Dans ce contexte, les familles doivent choisir entre se nourrir, se soigner, se chauffer, ou l’école de leurs enfants.
Les écoles catholiques du pays ont dans leur grande majorité donné la priorité à l’éducation, coûte que coûte. À Beit Hebbak, un village maronite dans le centre du pays, des religieuses de la congrégation des Missionnaires du Très-Saint-Sacrement gèrent un établissement scolaire accueillant 1 500 élèves d’une trentaine de villages. La majorité sont chrétiens, mais des musulmans sont également inscrits dans cette école. Les élèves sont âgés de 4 à 18 ans, et 80 jeunes filles, orphelines, sont accueillies à l’internat.
L’établissement est privé sous contrat avec l’État libanais. Ce dernier s’était engagé à verser 40 dollars par an pour chacun des 700 enfants de l’école primaire, mais depuis 2019 plus aucune subvention n’a été versée. Les familles qui pouvaient se le permettre économiquement ont été appelées à contribuer aux frais scolaires à hauteur de 55 dollars par an. Là aussi, la situation économique a placé la plupart des parents dans l’impossibilité de payer.

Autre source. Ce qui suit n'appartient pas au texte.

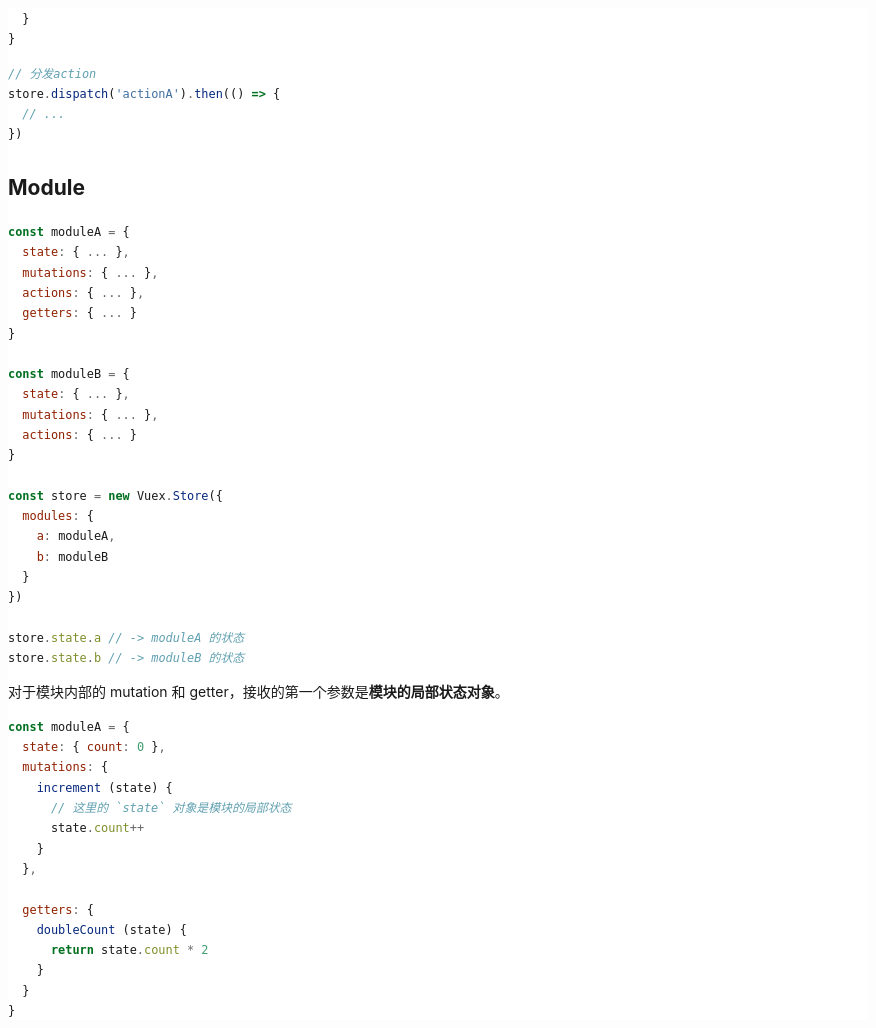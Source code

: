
 ```js
  }
}
```

```js
// 分发action
store.dispatch('actionA').then(() => {
  // ...
})
```



## Module

```js
const moduleA = {
  state: { ... },
  mutations: { ... },
  actions: { ... },
  getters: { ... }
}

const moduleB = {
  state: { ... },
  mutations: { ... },
  actions: { ... }
}

const store = new Vuex.Store({
  modules: {
    a: moduleA,
    b: moduleB
  }
})

store.state.a // -> moduleA 的状态
store.state.b // -> moduleB 的状态
```

对于模块内部的 mutation 和 getter，接收的第一个参数是**模块的局部状态对象**。

```js
const moduleA = {
  state: { count: 0 },
  mutations: {
    increment (state) {
      // 这里的 `state` 对象是模块的局部状态
      state.count++
    }
  },

  getters: {
    doubleCount (state) {
      return state.count * 2
    }
  }
}
```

Garantir l’enseignement aux enfants
Sœur Maguy Adabashy, directrice de l’établissement, a refusé de renvoyer les enfants dans leurs familles. Elle se débat quotidiennement pour trouver des financements. Chaque mois, l’établissement doit verser les salaires de 80 professeurs et de 15 employés administratifs. Les enseignants ont par ailleurs réclamé une augmentation lors de la dernière rentrée, car pour eux aussi, la crise économique les a placés dans une situation délicate. Ils doivent souvent faire de nombreux kilomètres pour se rendre en classe, et l’essence est hors de prix. Ils s’organisent comme ils le peuvent en covoiturage ou en empruntant le bus de ramassage scolaire que l’établissement maintient à sa charge, faute de quoi de nombreux élèves ne viendraient plus suivre les cours. Par ailleurs, pour alléger un peu plus la dépense à la charge des familles, sœur Maguy a annoncé l’abandon de l’uniforme, obligatoire jusqu’à l’année dernière.

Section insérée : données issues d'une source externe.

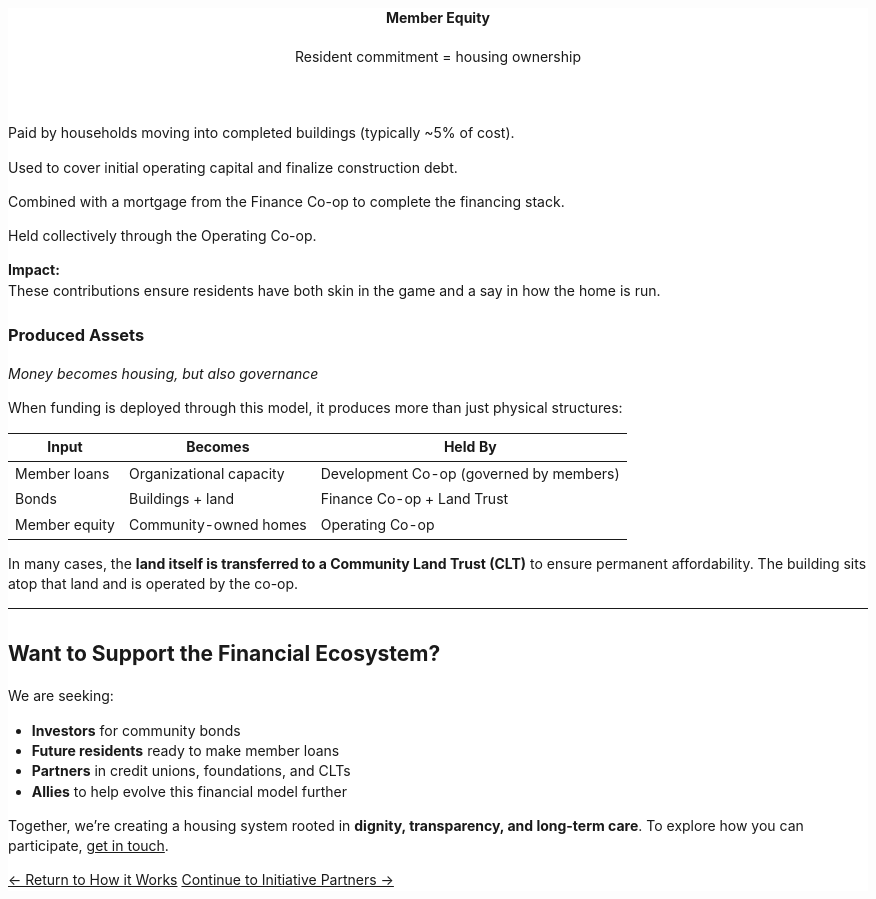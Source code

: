 </article>
<article>
  <header><hgroup><h4>Member Equity</h4><p>Resident commitment = housing ownership</p></hgroup></header>
    <p>Paid by households moving into completed buildings (typically ~5% of cost).</p>
    <p>Used to cover initial operating capital and finalize construction debt.</p>
    <p>Combined with a mortgage from the Finance Co-op to complete the financing stack.</p>
    <p>Held collectively through the Operating Co-op.</p>
  <footer><p><strong>Impact:</strong><br>These contributions ensure residents have both skin in the game and a say in how the home is run.</p></footer>
</article>
</div>

### **Produced Assets**

_Money becomes housing, but also governance_

When funding is deployed through this model, it produces more than just physical structures:

| **Input**     | **Becomes**             | **Held By**                             |
| ------------- | ----------------------- | --------------------------------------- |
| Member loans  | Organizational capacity | Development Co-op (governed by members) |
| Bonds         | Buildings + land        | Finance Co-op + Land Trust              |
| Member equity | Community-owned homes   | Operating Co-op                         |

In many cases, the **land itself is transferred to a Community Land Trust (CLT)** to ensure permanent affordability. The building sits atop that land and is operated by the co-op.

---

## Want to Support the Financial Ecosystem?

We are seeking:

- **Investors** for community bonds
- **Future residents** ready to make member loans
- **Partners** in credit unions, foundations, and CLTs
- **Allies** to help evolve this financial model further

Together, we’re creating a housing system rooted in **dignity, transparency, and long-term care**. To explore how you can participate, [get in touch](/contact).

<footer>
<div role="group">
  <a class="secondary" role="button" href="{{ 'initiative/how-it-works' | relative_url }}">← Return to How it Works</a>
  <a class="secondary" role="button" href="{{ 'initiative/partners' |relative_url }}">Continue to Initiative Partners →</a> 
</div>
</footer>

Paradoxalement, explique sœur Charlotte, l’une des assistantes de la directrice, «la dévaluation de la monnaie nous a aidées, car les petits dons effectués en dollars représentent une somme qui nous a permis plusieurs initiatives». Effectivement, l’école, à cause de la pandémie, n’ouvre que deux jours par semaine, le mardi et mercredi. Les autres jours, les élèves suivent les cours à distance. Grâce aux petits dons en euros ou en dollars, les religieuses ont pu équiper plusieurs familles de connexions internet et fournir également une cinquantaine de tablettes tactiles. Elles se sont assurées ainsi que tous soient en capacité de suivre les cours à distance.
Des écoles sous perfusion
Cela ne suffit cependant pas. Sœur Maguy envoie aussi des demandes d’aides aux organisations internationales en lien avec l’Église, comme Aide à l’Église en Détresse, différentes Caritas, ou encore d'autres organisations comme SOS Chrétiens d'Orient. Elle présente des projets pour obtenir un soutien financier. Jusqu’à présent de nombreuses associations ont répondu à l’appel. La crise exige que les nécessités de l’école soient planifiées sur le long terme afin que les aides de ces organisations puissent se renouveler chaque année, tant que la situation le demandera. En réalité, l’école de Beit Hebbak, comme tant d’autres au Liban, est totalement dépendante de l’aide extérieure sans laquelle il n’y aucune issue viable possible et la seule alternative serait de fermer, ce qui pour la plupart, est hors de question.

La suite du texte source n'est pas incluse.